The great fear in creating the smart city is
that we will become more socially isolated, meaning that we will die of silent
heart attacks in our homes. Of course, the smart house will relay to the smart
hospital that someone has died in house number 4 on Main Street. An ambulance
will be dispatched and the body quickly wisked away. Eventually, this will not be even necessary. The smart house will
take care of the body, disposing it, arranging a cyber burial and finding a
cyberplot. Birth to death will be automated.

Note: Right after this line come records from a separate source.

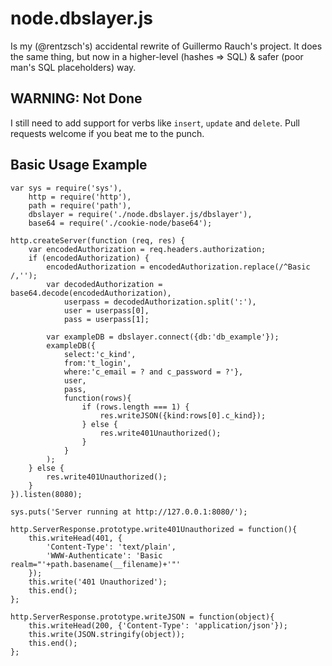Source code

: # node.dbslayer.js

Is my (@rentzsch's) accidental rewrite of Guillermo Rauch's project. It does the same thing, but now in a higher-level (hashes => SQL) & safer (poor man's SQL placeholders) way.

## WARNING: Not Done

I still need to add support for verbs like `insert`, `update` and `delete`. Pull requests welcome if you beat me to the punch.

## Basic Usage Example

	var	sys = require('sys'),
		http = require('http'),
		path = require('path'),
		dbslayer = require('./node.dbslayer.js/dbslayer'),
		base64 = require('./cookie-node/base64');
	
	http.createServer(function (req, res) {
		var encodedAuthorization = req.headers.authorization;
		if (encodedAuthorization) {
			encodedAuthorization = encodedAuthorization.replace(/^Basic /,'');
			var decodedAuthorization = base64.decode(encodedAuthorization),
				userpass = decodedAuthorization.split(':'),
				user = userpass[0],
				pass = userpass[1];
			
			var exampleDB = dbslayer.connect({db:'db_example'});
			exampleDB({
				select:'c_kind',
				from:'t_login',
				where:'c_email = ? and c_password = ?'},
				user,
				pass,
				function(rows){
					if (rows.length === 1) {
						res.writeJSON({kind:rows[0].c_kind});
					} else {
						res.write401Unauthorized();
					}
				}
			);
		} else {
			res.write401Unauthorized();
		}
	}).listen(8080);
	
	sys.puts('Server running at http://127.0.0.1:8080/');
		
	http.ServerResponse.prototype.write401Unauthorized = function(){
		this.writeHead(401, {
			'Content-Type': 'text/plain',
			'WWW-Authenticate': 'Basic realm="'+path.basename(__filename)+'"'
		});
		this.write('401 Unauthorized');
		this.end();
	};
		
	http.ServerResponse.prototype.writeJSON = function(object){
		this.writeHead(200, {'Content-Type': 'application/json'});
		this.write(JSON.stringify(object));
		this.end();
	};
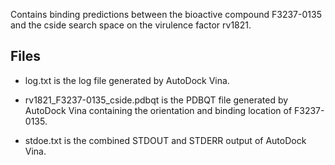 Contains binding predictions between the bioactive compound F3237-0135 and the cside search space on the virulence factor rv1821.

## Files

- log.txt is the log file generated by AutoDock Vina.

- rv1821_F3237-0135_cside.pdbqt is the PDBQT file generated by AutoDock Vina containing the orientation and binding location of F3237-0135.

- stdoe.txt is the combined STDOUT and STDERR output of AutoDock Vina.

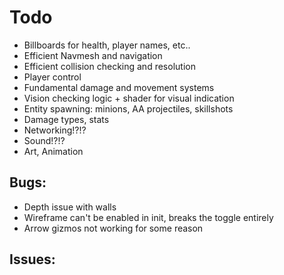 # Todo

- Billboards for health, player names, etc..
- Efficient Navmesh and navigation
- Efficient collision checking and resolution
- Player control
- Fundamental damage and movement systems
- Vision checking logic + shader for visual indication
- Entity spawning: minions, AA projectiles, skillshots
- Damage types, stats
- Networking!?!?
- Sound!?!?
- Art, Animation

## Bugs:

- Depth issue with walls
- Wireframe can't be enabled in init, breaks the toggle entirely
- Arrow gizmos not working for some reason

## Issues:
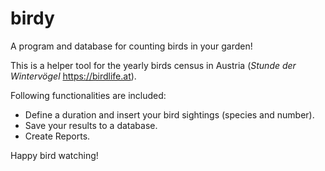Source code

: # birdy

A program and database for counting birds in your garden!

This is a helper tool for the yearly birds census in Austria (*Stunde der Wintervögel* https://birdlife.at).

Following functionalities are included:
* Define a duration and insert your bird sightings (species and number). 
* Save your results to a database.
* Create Reports.


Happy bird watching!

But in the background will be our mythic
longing for the village.
Can we create then a global village? So far
we have shown the capacity to create the global city. Perhaps one day the
entire Earth will be a city. It will look stunning from the Moon and Mars. But
McLuhan’s vision will always remains with us. Unrealized. Calling us.
Leadership
and the multicultural challenge
The multicultural image challenges us to
accept difference, to see the entire planet as a global neighborhood. It means
then being responsible for one’s street, virtual or real. The multicultural
city also challenges us to develop our capacities for tolerance, for dealing
with sounds and smells of others. There have been periods in history when
different cultures and civilizations have been in profound contact, where there
has been paradigms of pluralism. And yes marauders and local politicians have
invaded these sacred spaces, creating a politics of exclusion instead of an
ethics of inclusion.
The 20th century will be
remembered for both tendencies – exclusion and inclusion
Interlude: Novi Sad, Serbia - even as serbian refugees from Croatia and Kosovo stream in changing
the demographics of the city and as poverty continues to rise (with no end in
sight of Milosevic or sanctions) - is a livable city, and remains a
multicultural one as well, a beautiful city. Everything is in walkable
distance, plays, street theater continue, and citizens present a noble face
even as their nation dies.
Albanians are still safe even
though the war in Kosovo has strained community relations. In contrast was
Srebrenica a few years ago, where 7500 men and youth bosnian muslims were
murdered by the Bosnian serbs, or Saravejo which was pummeled by serb sniper
fire. I feel sadness for Novi Sad's
citizens seeing their dreams of socialist utopia degenerate into fascist
nationalism. Bridges destroyed. But most of all for their diminished power in
creating the eclectic inclusive future many there desire.
Multiculturalism
has to have a broader context, either a deep internal ethics or a broader
ideology of inclusion. However, the context pivots on leadership. Where
leadership has used difference to rise in local and national power, the visions
and histories of others has been the first causality, and ultimately ignorance
has returned to destroy culture itself, the host and others. Where leadership
has focused not on ethnic differences but empowered individuals to transcend
their petty differences and create a better society for all, civilization has
flourished.
Gene therapy and germ line engineering are
likely to create even more disharmonies between cultures, where access to
genetic advantage will become as important as access to wealth, education and
technology. New forms are species are likely to challenge the limits of our
tolerance, and, if humans become a minority in the artificial future, we are
likely to challenge their tolerance of imperfection. And while bodies can
perhaps be perfected, love and tolerance can only be learned in two ways:
trauma leading to fear leading to collapse leading (and the unending hell of revenge) or through transcendence.
Moving to a higher plane of consciousness.
Without an image of transcendence we die as a civilization. A multicultural
city creates spaces for difference, but for it to unify the polarity of village/city, it will have to transcend
difference, seize upon an image of the future which enables and ennobles us to
go beyond limitations.
[1] Starhawk, Envisioning the future in M.J. Ryan, The fabric of the
Future. Berkely, Conari Press, 1998, 303.